Comer con no judíos empezaba a ser una costumbre para Goldsmith; primero la sopa, luego el jamón y ahora ese sabroso pollo. Si su esposa, Deborah, y la madre de ésta, la muy honrada Esther, se enteraran de que no comía lo adecuado, se lo reprocharían el resto de sus días.
– ¿Qué tal van las cosas en Nueva York? ¿El gobernador todavía se esconde en el barco del rey?
– Sí -contestó Goldsmith secamente.
Tonneman sacó el cuchillo que llevaba en el cinturón y cortó el pollo por la mitad. Acto seguido ofreció una moneda a Abbott.
– ¿Conoces a Jane McCreddie?
Abbott se apresuró a recoger el chelín.
– Con esto están pagados la cerveza y el pollo.
– No hablarás en serio -repuso Goldsmith-. En Nueva York con un chelín puede comprarse un pollo entero.
– Pues haberlo hecho -replicó Abbott-. Son tiempos difíciles. Estamos en guerra, no sé si lo sabe.
– Todavía no se ha declarado la guerra -señaló Tonneman.
– Sin embargo, la guerra está aquí -declaró el encargado-, aunque algunos aún no se han enterado.
Tonneman le tendió otra moneda.
– Jane McCreddie.
– Ya sabrá que estaba empleada aquí y que se fugó, porque si no, no lo preguntaría. ¿Esta información merece un chelín? -preguntó Abbott, acercando la mano a la moneda sin atreverse a tocarla.
– Me temo que no -contestó Tonneman, retirándola.
Naturalmente, Abbott estaba ansioso por conseguir ese chelín.
– ¿Saben que ésta es la taberna favorita del general Washington? Siempre que pasa por aquí, se hospeda en Cross Keys.
– Muy interesante -comentó Tonneman.
– De hecho -continuó Abbott-, él y sus hombres se dejan ver poco. Les dejo la comida y la bebida ante la puerta. Son bastante antipáticos.
– La chica -insistió Tonneman.
– El señor Wares lamentó mucho perderla. Le había costado bastante dinero y hacía muy bien su trabajo. Los hombres venían aquí sólo para verla.
– Nombres -dijo Tonneman-. ¿Quién venía a verla?
– Los soldados, claro; ¿quién si no?
– Te daré dos monedas por cada nombre que me des.
– Y yo te daré dos patadas en el culo cada vez que abras la boca -gruñó una voz.
Los tres hombres se volvieron hacia las escaleras, estupefactos. Descubrieron a un individuo de mediana edad y gran tamaño, con el cabello largo hasta los hombros y la coronilla calva.

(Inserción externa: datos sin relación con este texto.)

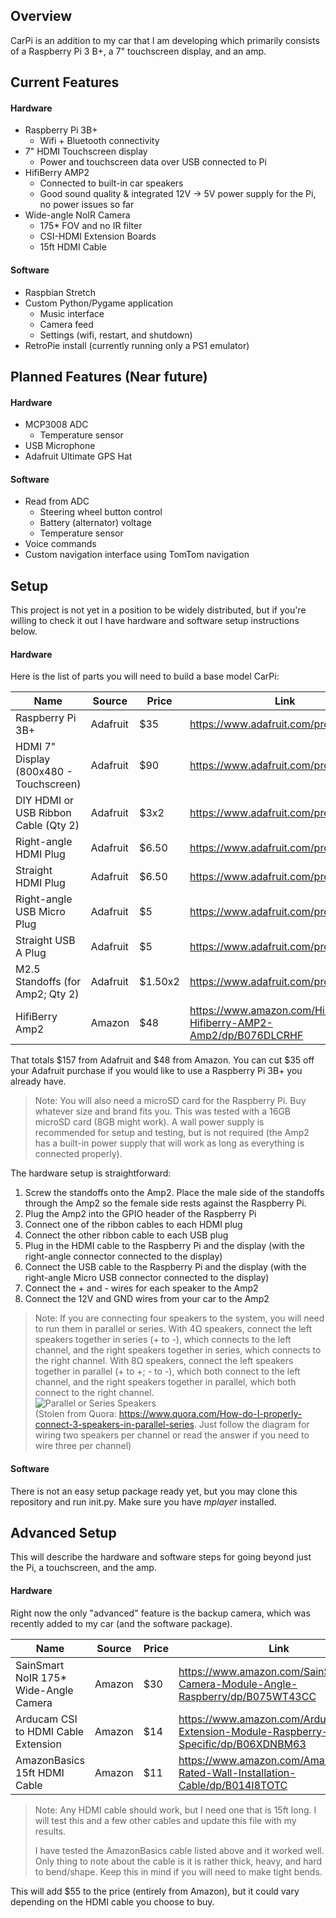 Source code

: ## Overview

CarPi is an addition to my car that I am developing which primarily consists of a Raspberry Pi 3 B+, a 7" touchscreen display, and an amp.

## Current Features
#### Hardware
- Raspberry Pi 3B+
  - Wifi + Bluetooth connectivity
- 7" HDMI Touchscreen display
  - Power and touchscreen data over USB connected to Pi
- HifiBerry AMP2
  - Connected to built-in car speakers
  - Good sound quality &  integrated 12V -> 5V power supply for the Pi, no power issues so far
- Wide-angle NoIR Camera
  - 175* FOV and no IR filter
  - CSI-HDMI Extension Boards
  - 15ft HDMI Cable
#### Software
- Raspbian Stretch
- Custom Python/Pygame application
  - Music interface
  - Camera feed
  - Settings (wifi, restart, and shutdown)
- RetroPie install (currently running only a PS1 emulator)

## Planned Features (Near future)
#### Hardware
- MCP3008 ADC
  - Temperature sensor
- USB Microphone
- Adafruit Ultimate GPS Hat
#### Software
- Read from ADC
  - Steering wheel button control
  - Battery (alternator) voltage
  - Temperature sensor
- Voice commands
- Custom navigation interface using TomTom navigation

## Setup
This project is not yet in a position to be widely distributed, but if you're willing to check it out I have hardware and software setup instructions below.

#### Hardware
Here is the list of parts you will need to build a base model CarPi:

| Name                                    | Source   | Price | Link                                                                               |
|-----------------------------------------|----------|-------|------------------------------------------------------------------------------------|
| Raspberry Pi 3B+                        | Adafruit | $35   | https://www.adafruit.com/product/3775                                              |
| HDMI 7" Display (800x480 - Touchscreen) | Adafruit | $90   | https://www.adafruit.com/product/2407                                              |
| DIY HDMI or USB Ribbon Cable (Qty 2)    | Adafruit | $3x2  | https://www.adafruit.com/product/3562                                              |
| Right-angle HDMI Plug                   | Adafruit | $6.50 | https://www.adafruit.com/product/3549                                              |
| Straight HDMI Plug                      | Adafruit | $6.50 | https://www.adafruit.com/product/3548                                              |
| Right-angle USB Micro Plug              | Adafruit | $5    | https://www.adafruit.com/product/4105                                              |
| Straight USB A Plug                     | Adafruit | $5    | https://www.adafruit.com/product/4109                                              |
| M2.5 Standoffs (for Amp2; Qty 2)        | Adafruit | $1.50x2 | https://www.adafruit.com/product/2336                              |
| HifiBerry Amp2                          | Amazon   | $48   | https://www.amazon.com/HiFiBerry-Hifiberry-AMP2-Amp2/dp/B076DLCRHF |

That totals $157 from Adafruit and $48 from Amazon. You can cut $35 off your Adafruit purchase if you would like to use a Raspberry Pi 3B+ you already have.
> Note: You will also need a microSD card for the Raspberry Pi. Buy whatever size and brand fits you. This was tested with a 16GB microSD card (8GB might work). A wall power supply is recommended for setup and testing, but is not required (the Amp2 has a built-in power supply that will work as long as everything is connected properly).

The hardware setup is straightforward:
1. Screw the standoffs onto the Amp2. Place the male side of the standoffs through the Amp2 so the female side rests against the Raspberry Pi.
2. Plug the Amp2 into the GPIO header of the Raspberry Pi
3. Connect one of the ribbon cables to each HDMI plug
4. Connect the other ribbon cable to each USB plug
5. Plug in the HDMI cable to the Raspberry Pi and the display (with the right-angle connector connected to the display)
6. Connect the USB cable to the Raspberry Pi and the display (with the right-angle Micro USB connector connected to the display)
7. Connect the + and - wires for each speaker to the Amp2
8. Connect the 12V and GND wires from your car to the Amp2

> Note: If you are connecting four speakers to the system, you will need to run them in parallel or series. With 4Ω speakers, connect the left speakers together in series (+ to -), which connects to the left channel, and the right speakers together in series, which connects to the right channel. With 8Ω speakers, connect the left speakers together in parallel (+ to +; - to -), which both connect to the left channel, and the right speakers together in parallel, which both connect to the right channel.
> <br/> ![Parallel or Series Speakers](https://qph.fs.quoracdn.net/main-qimg-7294d343ed91f1c92c748c4abb63e1b2)
> <br/> (Stolen from Quora: https://www.quora.com/How-do-I-properly-connect-3-speakers-in-parallel-series. Just follow the diagram for wiring two speakers per channel or read the answer if you need to wire three per channel)

#### Software
There is not an easy setup package ready yet, but you may clone this repository and run init.py. Make sure you have *mplayer* installed.

## Advanced Setup
This will describe the hardware and software steps for going beyond just the Pi, a touchscreen, and the amp.

#### Hardware
Right now the only "advanced" feature is the backup camera, which was recently added to my car (and the software package).

| Name | Source | Price | Link |
|---|---|---|---|
| SainSmart NoIR 175* Wide-Angle Camera | Amazon | $30 | https://www.amazon.com/SainSmart-Camera-Module-Angle-Raspberry/dp/B075WT43CC |
| Arducam CSI to HDMI Cable Extension | Amazon | $14 | https://www.amazon.com/Arducam-Extension-Module-Raspberry-Specific/dp/B06XDNBM63 |
| AmazonBasics 15ft HDMI Cable | Amazon | $11 | https://www.amazon.com/AmazonBasics-Rated-Wall-Installation-Cable/dp/B014I8TOTC |

> Note: Any HDMI cable should work, but I need one that is 15ft long. I will test this and a few other cables and update this file with my results.
> 
> I have tested the AmazonBasics cable listed above and it worked well. Only thing to note about the cable is it is rather thick, heavy, and hard to bend/shape. Keep this in mind if you will need to make tight bends.

This will add $55 to the price (entirely from Amazon), but it could vary depending on the HDMI cable you choose to buy.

– Me llamo David Wares. Soy el propietario de este establecimiento, y este establecimiento pertenece a un patriota. Me importa un comino que sean el juez de paz y el alguacil de Nueva York; como si son el ilustrísimo alcalde de Londres, malditos tories. Si quieren saber algo, pregúntenme a mí.
Goldsmith se puso de pie, ofendido.
– Soy un patriota, señor.
– ¿Y usted, señor? -preguntó, incisivo, a Tonneman-. Tiene que manifestarse.

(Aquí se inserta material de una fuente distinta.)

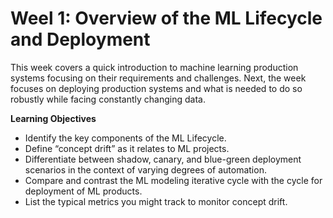 # Weel 1: Overview of the ML Lifecycle and Deployment
This week covers a quick introduction to machine learning production systems focusing on their requirements and challenges. Next, the week focuses on deploying production systems and what is needed to do so robustly while facing constantly changing data.

**Learning Objectives**
* Identify the key components of the ML Lifecycle.
* Define “concept drift” as it relates to ML projects.
* Differentiate between shadow, canary, and blue-green deployment scenarios in the context of varying degrees of automation.
* Compare and contrast the ML modeling iterative cycle with the cycle for deployment of ML products.
* List the typical metrics you might track to monitor concept drift.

– No estoy de parte de nadie -respondió Tonneman-. Soy médico. Soy neutral.
Wares echó a reír, socarrón.
– ¿Neutral? Nadie puede ser neutral en esto.
Goldsmith, temiendo que se enzarzaran en una discusión política, decidió abordar el tema que les había llevado allí.
– Con rey o sin él, señor, Jane McCreddie está muerta, y nosotros investigamos su muerte.
El beligerante Wares se tambaleó como si le hubiera alcanzado un rayo.
– ¿Muerta? ¡Oh, Dios! -exclamó, asiéndose al pasamanos.
Tonneman y Abbott acudieron junto a Wares para que no se cayera y le proporcionaron una silla.
– Un poco de ron -ordenó Tonneman mientras le aflojaba las ropas.
Dado que Abbott no hizo ademán de apartarse de su amo, Goldsmith se dirigió a la barra, cogió la botella de ron y llenó un vaso, que colocó delante de Wares. Tonneman le obligó a beber.
Wares tragó el licor con avidez.
– Estoy bien. Deben saber que el dinero no significa nada para mí. Dios sabe que, aunque era mi sirvienta, deseaba casarme con ella.
– ¿Le regaló usted la ropa interior de seda? -preguntó Tonneman.
Wares asintió con la cabeza antes de cubrirse el rostro con las manos.